■ **Work required**
When a line in the material contains the word "description", copy it.

■ **Extracted material**
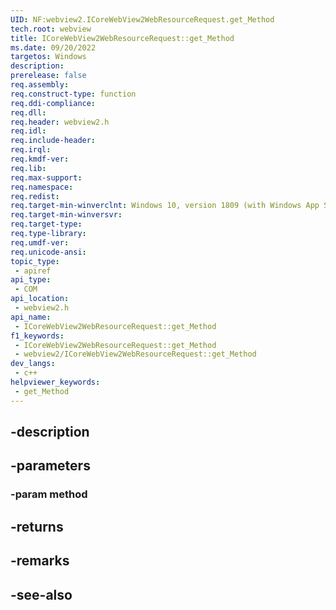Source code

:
 ```yaml
---
UID: NF:webview2.ICoreWebView2WebResourceRequest.get_Method
tech.root: webview
title: ICoreWebView2WebResourceRequest::get_Method
ms.date: 09/20/2022
targetos: Windows
description: 
prerelease: false
req.assembly: 
req.construct-type: function
req.ddi-compliance: 
req.dll: 
req.header: webview2.h
req.idl: 
req.include-header: 
req.irql: 
req.kmdf-ver: 
req.lib: 
req.max-support: 
req.namespace: 
req.redist: 
req.target-min-winverclnt: Windows 10, version 1809 (with Windows App SDK 1.1 or later)
req.target-min-winversvr: 
req.target-type: 
req.type-library: 
req.umdf-ver: 
req.unicode-ansi: 
topic_type:
 - apiref
api_type:
 - COM
api_location:
 - webview2.h
api_name:
 - ICoreWebView2WebResourceRequest::get_Method
f1_keywords:
 - ICoreWebView2WebResourceRequest::get_Method
 - webview2/ICoreWebView2WebResourceRequest::get_Method
dev_langs:
 - c++
helpviewer_keywords:
 - get_Method
---
```


## -description

## -parameters

### -param method

## -returns

## -remarks

## -see-also


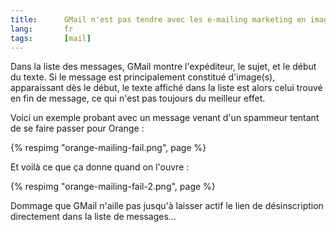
 ```yaml
---
title:      GMail n'est pas tendre avec les e-mailing marketing en images
lang:       fr
tags:       [mail]
---
```


Dans la liste des messages, GMail montre l'expéditeur, le sujet, et le début du texte. Si le message est principalement constitué d'image(s), apparaissant dès le début, le texte affiché dans la liste est alors celui trouvé en fin de message, ce qui n'est pas toujours du meilleur effet.

Voici un exemple probant avec un message venant d'un spammeur tentant de se faire passer pour Orange :

{% respimg "orange-mailing-fail.png", page %}

Et voilà ce que ça donne quand on l'ouvre :

{% respimg "orange-mailing-fail-2.png", page %}

Dommage que GMail n'aille pas jusqu'à laisser actif le lien de désinscription directement dans la liste de messages…
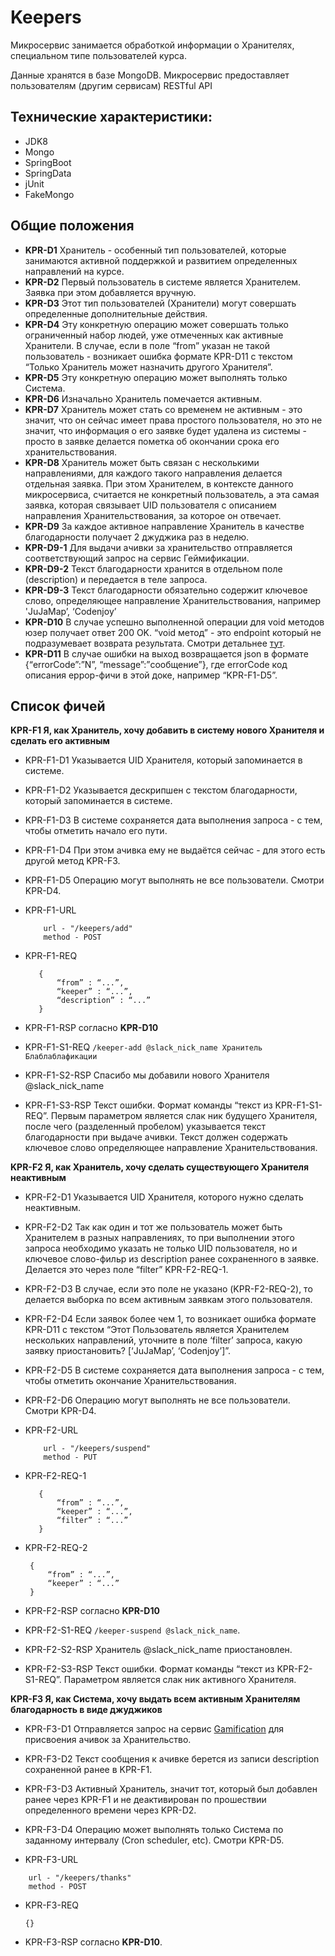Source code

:# Keepers

Микросервис занимается обработкой информации о Хранителях, специальном типе пользователей курса. 

Данные хранятся в базе MongoDB. Микросервис предоставляет пользователям (другим сервисам) RESTful API


## Технические характеристики:

* JDK8
* Mongo
* SpringBoot
* SpringData
* jUnit
* FakeMongo 

## Общие положения

* **KPR-D1** Хранитель - особенный тип пользователей, которые занимаются активной поддержкой и развитием определенных направлений на курсе.
* **KPR-D2** Первый пользователь в системе является Хранителем. Заявка при этом добавляется вручную.
* **KPR-D3** Этот тип пользователей (Хранители) могут совершать определенные дополнительные действия. 
* **KPR-D4** Эту конкретную операцию может совершать только ограниченный набор людей, уже отмеченных как активные Хранители. В случае, если в поле “from” указан не такой пользователь - возникает ошибка формате KPR-D11 с текстом “Только Хранитель может назначить другого Хранителя”.
* **KPR-D5** Эту конкретную операцию может выполнять только Система.
* **KPR-D6** Изначально Хранитель помечается активным.
* **KPR-D7** Хранитель может стать со временем не активным - это значит, что он сейчас имеет права простого пользователя, но это не значит, что информация о его заявке будет удалена из системы - просто в заявке делается пометка об окончании срока его хранительствования.
* **KPR-D8** Хранитель может быть связан с несколькими направлениями, для каждого такого направления делается отдельная заявка. При этом Хранителем, в контексте данного микросервиса, считается не конкретный пользователь, а эта самая заявка, которая связывает UID пользователя с описанием направления Хранительствования, за которое он отвечает.
* **KPR-D9** За каждое активное направление Хранитель в качестве благодарности получает 2 джуджика раз в неделю. 
* **KPR-D9-1** Для выдачи ачивки за хранительство отправляется соответствующий запрос на сервис Геймификации.
* **KPR-D9-2** Текст благодарности хранится в отдельном поле (description) и передается в теле запроса.
* **KPR-D9-3** Текст благодарности обязательно содержит ключевое слово, определяющее направление Хранительствования, например 'JuJaMap’, ‘Codenjoy’
* **KPR-D10** В случае успешно выполненной операции для void методов юзер получает ответ 200 OK. “void метод” - это endpoint который не подразумевает возврата результата. Смотри детальнее [тут](https://ru.wikipedia.org/wiki/%D0%A1%D0%BF%D0%B8%D1%81%D0%BE%D0%BA_%D0%BA%D0%BE%D0%B4%D0%BE%D0%B2_%D1%81%D0%BE%D1%81%D1%82%D0%BE%D1%8F%D0%BD%D0%B8%D1%8F_HTTP#200).
* **KPR-D11** В случае ошибки на выход возвращается json в формате {“errorCode”:”N”, “message”:”сообщение”}, где errorCode код описания еррор-фичи в этой доке, например “KPR-F1-D5”.

## Список фичей

**KPR-F1 Я, как Хранитель, хочу добавить в систему нового Хранителя и сделать его активным**

* KPR-F1-D1 Указывается UID Хранителя, который запоминается в системе.
* KPR-F1-D2 Указывается дескрипшен с текстом благодарности, который запоминается в системе. 
* KPR-F1-D3 В системе сохраняется дата выполнения запроса - с тем, чтобы отметить начало его пути.
* KPR-F1-D4 При этом ачивка ему не выдаётся сейчас - для этого есть другой метод KPR-F3.
* KPR-F1-D5 Операцию могут выполнять не все пользователи. Смотри KPR-D4.

* KPR-F1-URL
  ```
      url - "/keepers/add"
      method - POST
  ```
* KPR-F1-REQ
   ```
      {
          “from” : “...”,
          “keeper” : “...”,
          “description” : “...”
      }
   ```
* KPR-F1-RSP согласно **KPR-D10**
* KPR-F1-S1-REQ  ``/keeper-add @slack_nick_name Хранитель Блаблаблафикации``
* KPR-F1-S2-RSP Спасибо мы добавили нового Хранителя @slack_nick_name
* KPR-F1-S3-RSP Текст ошибки. Формат команды “текст из KPR-F1-S1-REQ”. Первым параметром является слак ник будущего Хранителя, после чего (разделенный пробелом) указывается текст благодарности при выдаче ачивки. Текст должен содержать ключевое слово определяющее направление Хранительствования.

**KPR-F2 Я, как Хранитель, хочу сделать существующего Хранителя неактивным**

* KPR-F2-D1 Указывается UID Хранителя, которого нужно сделать неактивным.
* KPR-F2-D2 Так как один и тот же пользователь может быть Хранителем в разных направлениях, то при выполнении этого запроса необходимо указать не только UID пользователя, но и ключевое слово-фильр из description ранее сохраненного в заявке. Делается это через поле “filter” KPR-F2-REQ-1.
* KPR-F2-D3 В случае, если это поле не указано (KPR-F2-REQ-2), то делается выборка по всем активным заявкам этого пользователя.
* KPR-F2-D4 Если заявок более чем 1, то  возникает ошибка формате KPR-D11 с текстом “Этот Пользователь является Хранителем нескольких направлений, уточните в поле ‘filter’ запроса, какую заявку приостановить? [‘JuJaMap’, ‘Codenjoy’]”.
* KPR-F2-D5 В системе сохраняется дата выполнения запроса - с тем, чтобы отметить окончание Хранительствования.
* KPR-F2-D6 Операцию могут выполнять не все пользователи. Смотри KPR-D4.

* KPR-F2-URL
  ```
      url - "/keepers/suspend"
      method - PUT
  ```
* KPR-F2-REQ-1
   ```
      {
          “from” : “...”,
          “keeper” : “...”,
          “filter” : “...”
      }
   ```
* KPR-F2-REQ-2
   ```
    {
        “from” : “...”,
        “keeper” : “...”
    }
   ```
* KPR-F2-RSP согласно **KPR-D10**

* KPR-F2-S1-REQ ``/keeper-suspend @slack_nick_name``.
* KPR-F2-S2-RSP Хранитель @slack_nick_name приостановлен.
* KPR-F2-S3-RSP Текст ошибки. Формат команды “текст из KPR-F2-S1-REQ”. Параметром является слак ник активного Хранителя.


**KPR-F3 Я, как Система, хочу выдать всем активным Хранителям благодарность в виде джуджиков**

* KPR-F3-D1 Отправляется запрос на сервис [Gamification](https://github.com/JujaLabs/gamification) для присвоения ачивок за Хранительство.
* KPR-F3-D2 Текст сообщения к ачивке берется из записи description сохраненной ранее в KPR-F1.
* KPR-F3-D3 Активный Хранитель, значит тот, который был добавлен ранее через KPR-F1 и не деактивирован по прошествии определенного времени через KPR-D2.
* KPR-F3-D4 Операцию может выполнять только Система по заданному интервалу (Cron scheduler, etc). Смотри KPR-D5.

* KPR-F3-URL
```
    url - "/keepers/thanks"
    method - POST
```

* KPR-F3-REQ
    ```
    {}
    ```
* KPR-F3-RSP согласно **KPR-D10**.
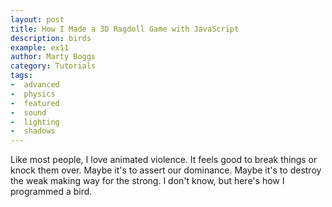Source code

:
 ```yaml
---
layout: post
title: How I Made a 3D Ragdoll Game with JavaScript
description: birds
example: ex11
author: Marty Boggs
category: Tutorials
tags:
-  advanced
-  physics
-  featured
-  sound
-  lighting
-  shadows
---
```

<div id="info"></div>
Like most people, I love animated violence. It feels good to break things or knock them over. Maybe it's to assert our dominance. Maybe it's to destroy the weak making way for the strong. I don't know, but here's how I programmed a bird.

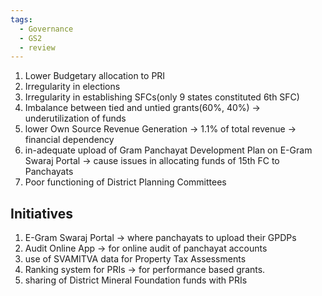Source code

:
 ```yaml
---
tags:
  - Governance
  - GS2
  - review
---
```

1. Lower Budgetary allocation to PRI
2. Irregularity in elections
3. Irregularity in establishing SFCs(only 9 states constituted 6th SFC)
4. Imbalance between tied and untied grants(60%, 40%) -> underutilization of funds
5. lower Own Source Revenue Generation -> 1.1% of total revenue -> financial dependency
6. in-adequate upload of Gram Panchayat Development Plan on E-Gram Swaraj Portal -> cause issues in allocating funds of 15th FC to Panchayats
7. Poor functioning of District Planning Committees

## Initiatives
1. E-Gram Swaraj Portal -> where panchayats to upload their GPDPs
2. Audit Online App -> for online audit of panchayat accounts
3. use of SVAMITVA data for Property Tax Assessments
4. Ranking system for PRIs -> for performance based grants.
5. sharing of District Mineral Foundation funds with PRIs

■ **Solved problem**
description: 
## -description
* **KPR-D9-2** Текст благодарности хранится в отдельном поле (description) и передается в теле запроса.
          “description” : “...”
* KPR-F2-D2 Так как один и тот же пользователь может быть Хранителем в разных направлениях, то при выполнении этого запроса необходимо указать не только UID пользователя, но и ключевое слово-фильр из description ранее сохраненного в заявке. Делается это через поле “filter” KPR-F2-REQ-1.
* KPR-F3-D2 Текст сообщения к ачивке берется из записи description сохраненной ранее в KPR-F1.
description: birds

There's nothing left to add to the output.